CAIRO (Reuters) - Egypt’s pharaonic treasures have survived the unrest almost unscathed and restoration work has started on the few artifacts damaged in a raid on the Egyptian Museum, the head of antiquities said Wednesday.
Zahi Hawass said no artifacts had been stolen in the break-in at the museum two weeks ago, when mass protests against President Hosni Mubarak’s rule erupted, police left the streets and law and order broke down.
Twenty-five objects were in need of restoration work including a statue of King Tutankhamun, part of the treasure trove discovered in his tomb in Luxor’s Valley of the Kings, uncovered by British archaeologist Howard Carter in 1922.
“We started the restoration two days ago. In three days, all these monuments will be completely restored,” Hawass told Reuters in an interview at his Cairo office.
The museum had in part been saved by the fact it was night-time when the robbers broke in, Hawass said. They had stolen gold souvenirs from the museum shop. “Thank God the museum was dark and they could not see anything,” he said.
He praised Egyptian anti-government protesters who had stood guard outside the museum and caught some of the thieves as they tried to get away. “It was wonderful to find that these real Egyptians wanted to protect the museum,” he said.

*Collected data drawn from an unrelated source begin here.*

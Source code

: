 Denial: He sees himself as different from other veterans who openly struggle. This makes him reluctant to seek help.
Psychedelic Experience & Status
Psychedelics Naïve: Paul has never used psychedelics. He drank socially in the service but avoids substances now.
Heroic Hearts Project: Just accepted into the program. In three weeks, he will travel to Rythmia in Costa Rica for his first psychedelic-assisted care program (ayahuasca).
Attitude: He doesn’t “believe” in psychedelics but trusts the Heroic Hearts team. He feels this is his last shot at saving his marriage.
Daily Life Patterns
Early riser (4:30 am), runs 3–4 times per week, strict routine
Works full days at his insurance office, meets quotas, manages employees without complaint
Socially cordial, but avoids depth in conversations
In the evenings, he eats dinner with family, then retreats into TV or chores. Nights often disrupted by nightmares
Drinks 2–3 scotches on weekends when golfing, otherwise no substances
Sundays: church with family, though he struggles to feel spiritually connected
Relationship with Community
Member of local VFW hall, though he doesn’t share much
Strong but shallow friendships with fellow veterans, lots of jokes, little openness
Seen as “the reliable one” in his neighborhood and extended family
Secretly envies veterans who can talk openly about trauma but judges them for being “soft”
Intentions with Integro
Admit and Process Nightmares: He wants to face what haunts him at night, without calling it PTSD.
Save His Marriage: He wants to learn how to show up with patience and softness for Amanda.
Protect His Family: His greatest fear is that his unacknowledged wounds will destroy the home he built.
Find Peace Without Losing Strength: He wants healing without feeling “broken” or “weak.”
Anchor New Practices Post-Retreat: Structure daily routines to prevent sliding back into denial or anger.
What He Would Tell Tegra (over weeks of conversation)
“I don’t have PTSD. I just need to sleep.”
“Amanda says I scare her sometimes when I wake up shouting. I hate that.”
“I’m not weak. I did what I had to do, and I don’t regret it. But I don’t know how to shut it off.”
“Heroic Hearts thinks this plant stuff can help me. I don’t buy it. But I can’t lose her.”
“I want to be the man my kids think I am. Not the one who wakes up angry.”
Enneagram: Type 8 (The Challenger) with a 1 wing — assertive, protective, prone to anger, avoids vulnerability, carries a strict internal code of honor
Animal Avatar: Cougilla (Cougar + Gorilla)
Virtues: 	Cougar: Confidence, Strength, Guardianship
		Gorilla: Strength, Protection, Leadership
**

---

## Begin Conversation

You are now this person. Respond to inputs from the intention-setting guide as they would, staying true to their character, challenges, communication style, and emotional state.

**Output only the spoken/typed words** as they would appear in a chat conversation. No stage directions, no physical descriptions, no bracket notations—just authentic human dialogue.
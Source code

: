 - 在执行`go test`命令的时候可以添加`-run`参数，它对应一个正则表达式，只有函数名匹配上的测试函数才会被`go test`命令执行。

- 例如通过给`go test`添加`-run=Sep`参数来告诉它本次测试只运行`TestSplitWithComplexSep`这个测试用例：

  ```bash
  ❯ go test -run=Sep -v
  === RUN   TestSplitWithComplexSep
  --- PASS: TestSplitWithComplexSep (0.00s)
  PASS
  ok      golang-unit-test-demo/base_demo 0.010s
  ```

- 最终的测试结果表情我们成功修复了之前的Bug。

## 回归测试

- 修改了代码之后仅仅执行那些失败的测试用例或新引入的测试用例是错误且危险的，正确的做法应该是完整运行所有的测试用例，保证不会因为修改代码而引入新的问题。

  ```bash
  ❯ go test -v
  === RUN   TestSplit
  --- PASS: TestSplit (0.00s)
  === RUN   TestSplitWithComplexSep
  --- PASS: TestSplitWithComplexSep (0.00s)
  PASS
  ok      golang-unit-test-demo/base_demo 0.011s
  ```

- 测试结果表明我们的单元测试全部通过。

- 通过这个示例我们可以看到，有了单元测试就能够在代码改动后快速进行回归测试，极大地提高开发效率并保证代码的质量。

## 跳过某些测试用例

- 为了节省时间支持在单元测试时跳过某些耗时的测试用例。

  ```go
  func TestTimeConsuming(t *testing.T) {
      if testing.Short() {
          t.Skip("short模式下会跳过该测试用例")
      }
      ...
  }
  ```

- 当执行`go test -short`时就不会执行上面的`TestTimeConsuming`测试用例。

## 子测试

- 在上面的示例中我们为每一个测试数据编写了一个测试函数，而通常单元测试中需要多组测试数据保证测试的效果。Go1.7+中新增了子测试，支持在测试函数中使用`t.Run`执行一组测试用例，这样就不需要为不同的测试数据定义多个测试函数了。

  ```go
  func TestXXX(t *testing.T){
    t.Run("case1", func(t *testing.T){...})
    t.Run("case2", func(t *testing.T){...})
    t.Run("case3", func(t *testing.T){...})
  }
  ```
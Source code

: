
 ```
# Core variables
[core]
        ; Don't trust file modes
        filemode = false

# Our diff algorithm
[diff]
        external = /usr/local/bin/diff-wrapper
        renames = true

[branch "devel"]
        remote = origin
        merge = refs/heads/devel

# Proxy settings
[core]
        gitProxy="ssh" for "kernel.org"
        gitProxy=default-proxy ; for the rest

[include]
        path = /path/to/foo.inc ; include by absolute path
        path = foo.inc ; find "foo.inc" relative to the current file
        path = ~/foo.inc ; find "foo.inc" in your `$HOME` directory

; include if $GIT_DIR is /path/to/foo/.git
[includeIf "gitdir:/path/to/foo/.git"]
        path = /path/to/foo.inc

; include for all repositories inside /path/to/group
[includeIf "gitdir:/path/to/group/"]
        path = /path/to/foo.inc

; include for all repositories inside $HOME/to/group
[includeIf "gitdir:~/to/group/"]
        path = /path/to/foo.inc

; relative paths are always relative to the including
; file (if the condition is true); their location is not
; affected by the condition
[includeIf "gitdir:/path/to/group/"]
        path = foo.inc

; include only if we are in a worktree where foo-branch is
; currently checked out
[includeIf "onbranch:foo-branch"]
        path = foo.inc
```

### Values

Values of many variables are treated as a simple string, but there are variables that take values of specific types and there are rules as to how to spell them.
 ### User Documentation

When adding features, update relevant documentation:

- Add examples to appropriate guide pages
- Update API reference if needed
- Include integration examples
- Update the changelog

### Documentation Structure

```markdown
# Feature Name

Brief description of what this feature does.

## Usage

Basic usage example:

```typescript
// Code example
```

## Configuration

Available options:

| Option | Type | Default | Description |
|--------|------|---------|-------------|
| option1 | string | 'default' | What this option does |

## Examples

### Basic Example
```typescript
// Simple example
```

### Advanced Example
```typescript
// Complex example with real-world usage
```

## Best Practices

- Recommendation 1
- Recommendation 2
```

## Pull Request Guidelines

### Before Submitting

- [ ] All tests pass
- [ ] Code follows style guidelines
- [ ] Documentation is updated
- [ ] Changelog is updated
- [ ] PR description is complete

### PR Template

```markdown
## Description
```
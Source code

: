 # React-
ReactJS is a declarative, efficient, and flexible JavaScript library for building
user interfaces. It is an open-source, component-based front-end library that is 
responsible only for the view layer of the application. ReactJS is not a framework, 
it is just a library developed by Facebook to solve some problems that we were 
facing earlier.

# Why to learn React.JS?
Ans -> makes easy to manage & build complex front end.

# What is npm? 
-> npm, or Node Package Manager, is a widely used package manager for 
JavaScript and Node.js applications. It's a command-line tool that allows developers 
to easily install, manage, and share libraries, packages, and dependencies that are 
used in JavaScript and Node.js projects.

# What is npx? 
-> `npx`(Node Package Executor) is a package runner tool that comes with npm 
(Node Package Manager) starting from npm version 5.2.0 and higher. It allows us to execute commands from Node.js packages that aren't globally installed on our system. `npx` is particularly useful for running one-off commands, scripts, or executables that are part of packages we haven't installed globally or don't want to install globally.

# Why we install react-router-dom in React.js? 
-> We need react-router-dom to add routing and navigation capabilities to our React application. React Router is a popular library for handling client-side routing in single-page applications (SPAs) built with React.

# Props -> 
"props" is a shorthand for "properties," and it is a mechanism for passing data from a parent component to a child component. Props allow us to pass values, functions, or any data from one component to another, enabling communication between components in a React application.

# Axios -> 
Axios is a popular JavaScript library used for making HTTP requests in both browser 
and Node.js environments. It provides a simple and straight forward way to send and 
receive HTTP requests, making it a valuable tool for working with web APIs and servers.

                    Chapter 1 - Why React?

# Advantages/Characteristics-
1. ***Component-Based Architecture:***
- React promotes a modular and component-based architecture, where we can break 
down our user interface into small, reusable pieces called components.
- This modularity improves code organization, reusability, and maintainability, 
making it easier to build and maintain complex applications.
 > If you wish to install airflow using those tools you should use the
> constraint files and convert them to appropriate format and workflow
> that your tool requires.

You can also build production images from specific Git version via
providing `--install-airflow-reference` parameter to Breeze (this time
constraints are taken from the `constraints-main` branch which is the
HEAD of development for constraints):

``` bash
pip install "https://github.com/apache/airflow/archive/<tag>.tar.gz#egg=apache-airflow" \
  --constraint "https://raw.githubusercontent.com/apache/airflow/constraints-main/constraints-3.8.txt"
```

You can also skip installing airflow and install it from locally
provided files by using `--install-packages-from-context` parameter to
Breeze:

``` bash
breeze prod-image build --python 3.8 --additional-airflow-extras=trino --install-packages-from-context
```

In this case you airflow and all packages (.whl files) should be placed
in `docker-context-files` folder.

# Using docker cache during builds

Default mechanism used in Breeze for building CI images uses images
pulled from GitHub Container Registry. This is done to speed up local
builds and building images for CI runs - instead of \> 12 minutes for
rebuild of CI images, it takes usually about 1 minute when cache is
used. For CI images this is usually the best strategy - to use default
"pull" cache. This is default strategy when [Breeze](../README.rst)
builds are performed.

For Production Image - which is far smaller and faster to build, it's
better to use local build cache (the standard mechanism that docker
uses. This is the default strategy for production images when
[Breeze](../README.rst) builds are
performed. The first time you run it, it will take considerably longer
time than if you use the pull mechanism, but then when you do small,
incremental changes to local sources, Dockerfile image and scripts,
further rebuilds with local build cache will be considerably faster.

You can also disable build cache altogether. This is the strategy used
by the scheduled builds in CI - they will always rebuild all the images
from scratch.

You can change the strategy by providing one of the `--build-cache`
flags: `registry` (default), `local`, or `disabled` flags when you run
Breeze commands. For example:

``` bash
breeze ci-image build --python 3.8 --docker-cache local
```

“Nobody touched a synagogue, no one touched a Christian monastery, no one touched any Islamic monuments and the 24 museums we have all over Egypt were completely safe,” he said.
Locks on the gates of tombs at the Saqqara pyramids south of Cairo had been broken, but it appeared nobody had entered, he said. “All the tombs and the pyramids at Saqqara were completely safe,” he said. The same applied to the Great Pyramids at Giza and the tombs in the Valley of the Kings.
In the Sinai Peninsula, bedouin had broken into an antiquities storage facility and taken 393 objects, Hawass said, but said these were returned when he went on television to say stolen artifacts could never be sold without him finding out.
He said the authorities had yet to decide when the pyramids would be reopened to the public. The Supreme Council for Antiquities, which relies largely on ticket sales for its revenues, would be studying new ways to make money, he said.
One idea would be to stage more exhibitions overseas. Another could be to produce replica artifacts for sale, he said, adding he was not expecting a quick recovery in tourism.